Though this situation isn’t entirely terrible, we want to help you ensure that your pawsome pup knows better and comes to you when you call for him/her! 

Step 1: Start with Stay

When beginning this training lesson, it will be best to get them to start in a “staying” position. If your dog has yet to master that command, then simply have someone distract your dog or hold them on a leash. 

Step 2: Grab Their Attention

Your pooch is going to be getting distracted by all sorts of things around them, be sure to grab their attention in a way that will make them notice you. 

You can call for them in an exciting way and pat your leg or clap your hands together. Doing this will excite them and make them want to run over to you. 

Step 3: Praise

As usual, praising your pup is the key that will get them to listen to you when you call for them. They know they will get treats or pettings when they come to you, and this gives them an incentive. 

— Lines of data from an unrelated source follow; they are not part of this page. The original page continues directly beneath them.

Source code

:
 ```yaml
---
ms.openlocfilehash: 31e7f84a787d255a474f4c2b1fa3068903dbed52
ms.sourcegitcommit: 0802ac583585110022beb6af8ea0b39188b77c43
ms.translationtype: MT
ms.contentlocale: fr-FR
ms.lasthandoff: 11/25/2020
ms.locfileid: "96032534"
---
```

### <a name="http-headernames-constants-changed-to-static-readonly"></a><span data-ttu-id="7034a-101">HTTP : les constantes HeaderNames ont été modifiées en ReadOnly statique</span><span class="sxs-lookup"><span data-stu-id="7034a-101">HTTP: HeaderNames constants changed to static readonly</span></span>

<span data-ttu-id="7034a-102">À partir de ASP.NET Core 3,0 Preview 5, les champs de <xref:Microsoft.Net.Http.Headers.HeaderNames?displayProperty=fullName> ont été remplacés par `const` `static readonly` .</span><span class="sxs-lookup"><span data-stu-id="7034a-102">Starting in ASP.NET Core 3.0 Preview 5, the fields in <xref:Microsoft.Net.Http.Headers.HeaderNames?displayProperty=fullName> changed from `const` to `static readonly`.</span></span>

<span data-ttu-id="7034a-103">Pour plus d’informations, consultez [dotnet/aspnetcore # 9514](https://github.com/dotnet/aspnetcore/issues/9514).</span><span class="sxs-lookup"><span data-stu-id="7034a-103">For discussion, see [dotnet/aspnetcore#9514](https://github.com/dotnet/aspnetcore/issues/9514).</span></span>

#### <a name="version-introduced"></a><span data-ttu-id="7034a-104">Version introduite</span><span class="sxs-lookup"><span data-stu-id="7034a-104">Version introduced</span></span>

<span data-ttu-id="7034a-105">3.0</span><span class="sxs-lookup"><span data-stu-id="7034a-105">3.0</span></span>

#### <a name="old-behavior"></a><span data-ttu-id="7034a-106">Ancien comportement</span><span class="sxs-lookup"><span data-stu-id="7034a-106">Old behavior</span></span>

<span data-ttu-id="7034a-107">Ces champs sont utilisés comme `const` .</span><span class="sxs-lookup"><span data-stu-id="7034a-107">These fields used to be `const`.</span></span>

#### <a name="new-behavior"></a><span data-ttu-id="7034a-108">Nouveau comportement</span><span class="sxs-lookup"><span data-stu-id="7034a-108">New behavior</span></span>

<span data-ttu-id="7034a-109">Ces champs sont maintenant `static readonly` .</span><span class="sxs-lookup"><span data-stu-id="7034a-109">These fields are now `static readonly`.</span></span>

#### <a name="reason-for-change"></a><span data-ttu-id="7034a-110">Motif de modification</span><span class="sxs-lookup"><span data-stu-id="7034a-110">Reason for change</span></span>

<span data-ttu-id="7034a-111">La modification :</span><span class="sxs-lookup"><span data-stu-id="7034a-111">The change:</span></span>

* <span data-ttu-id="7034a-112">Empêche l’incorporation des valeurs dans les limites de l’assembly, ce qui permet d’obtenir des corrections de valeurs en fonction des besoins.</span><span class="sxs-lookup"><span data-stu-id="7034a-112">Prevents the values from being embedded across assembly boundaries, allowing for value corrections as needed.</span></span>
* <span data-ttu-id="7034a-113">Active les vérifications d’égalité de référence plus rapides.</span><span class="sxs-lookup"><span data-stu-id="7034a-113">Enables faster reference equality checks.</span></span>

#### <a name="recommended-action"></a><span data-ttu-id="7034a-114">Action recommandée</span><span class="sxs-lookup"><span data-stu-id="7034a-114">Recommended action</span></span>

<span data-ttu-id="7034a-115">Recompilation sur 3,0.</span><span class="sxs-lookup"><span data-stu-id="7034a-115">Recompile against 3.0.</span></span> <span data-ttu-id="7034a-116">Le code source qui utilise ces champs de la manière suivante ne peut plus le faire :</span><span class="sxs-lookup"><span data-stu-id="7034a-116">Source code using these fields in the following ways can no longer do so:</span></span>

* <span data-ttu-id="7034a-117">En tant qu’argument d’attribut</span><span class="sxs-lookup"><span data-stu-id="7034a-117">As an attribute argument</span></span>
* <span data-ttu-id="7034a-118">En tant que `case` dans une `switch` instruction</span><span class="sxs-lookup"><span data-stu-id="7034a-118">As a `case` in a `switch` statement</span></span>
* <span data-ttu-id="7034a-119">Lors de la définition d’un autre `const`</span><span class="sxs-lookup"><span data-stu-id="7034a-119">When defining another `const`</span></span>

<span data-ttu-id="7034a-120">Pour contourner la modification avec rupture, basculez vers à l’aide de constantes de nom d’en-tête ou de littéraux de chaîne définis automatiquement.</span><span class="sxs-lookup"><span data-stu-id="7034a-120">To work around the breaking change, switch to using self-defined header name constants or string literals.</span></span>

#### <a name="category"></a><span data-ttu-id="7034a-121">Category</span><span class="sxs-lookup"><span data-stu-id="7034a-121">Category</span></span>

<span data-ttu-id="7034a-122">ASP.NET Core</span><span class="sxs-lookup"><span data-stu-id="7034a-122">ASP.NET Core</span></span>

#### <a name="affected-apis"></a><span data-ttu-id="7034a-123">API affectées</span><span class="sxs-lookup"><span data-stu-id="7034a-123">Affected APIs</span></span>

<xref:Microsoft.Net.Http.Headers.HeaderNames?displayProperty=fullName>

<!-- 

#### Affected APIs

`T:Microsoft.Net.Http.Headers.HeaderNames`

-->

Step 4: Start Over and Add Distance

Once you get your dog to come to you when you call, you can then reset and do it again! Tell them to stay where they just met you at or once again have someone hold them in place. 

At first, you may want to keep the same distance that originally worked but after a few times, you will want to add some distance between the two of you. 

Step 5: Practice 

You know you can’t skip this step! In order for them to remember their training, you will need to practice having them come to you on command even after they learn this skill. 

That way, in any situation, you can feel confident that your pooch will listen and make their way to you any time that you call for them. 

Final Ruffs

Teaching your dog to come may be a little challenging at times, depending on their age and the surroundings that you are in. Starting this lesson indoors may help until you feel they are ready to move outdoors, where there will undoubtedly be more distractions. 

Keep in mind that it is best to keep a positive attitude and a positive tone during the training; that way, your dog will trust you.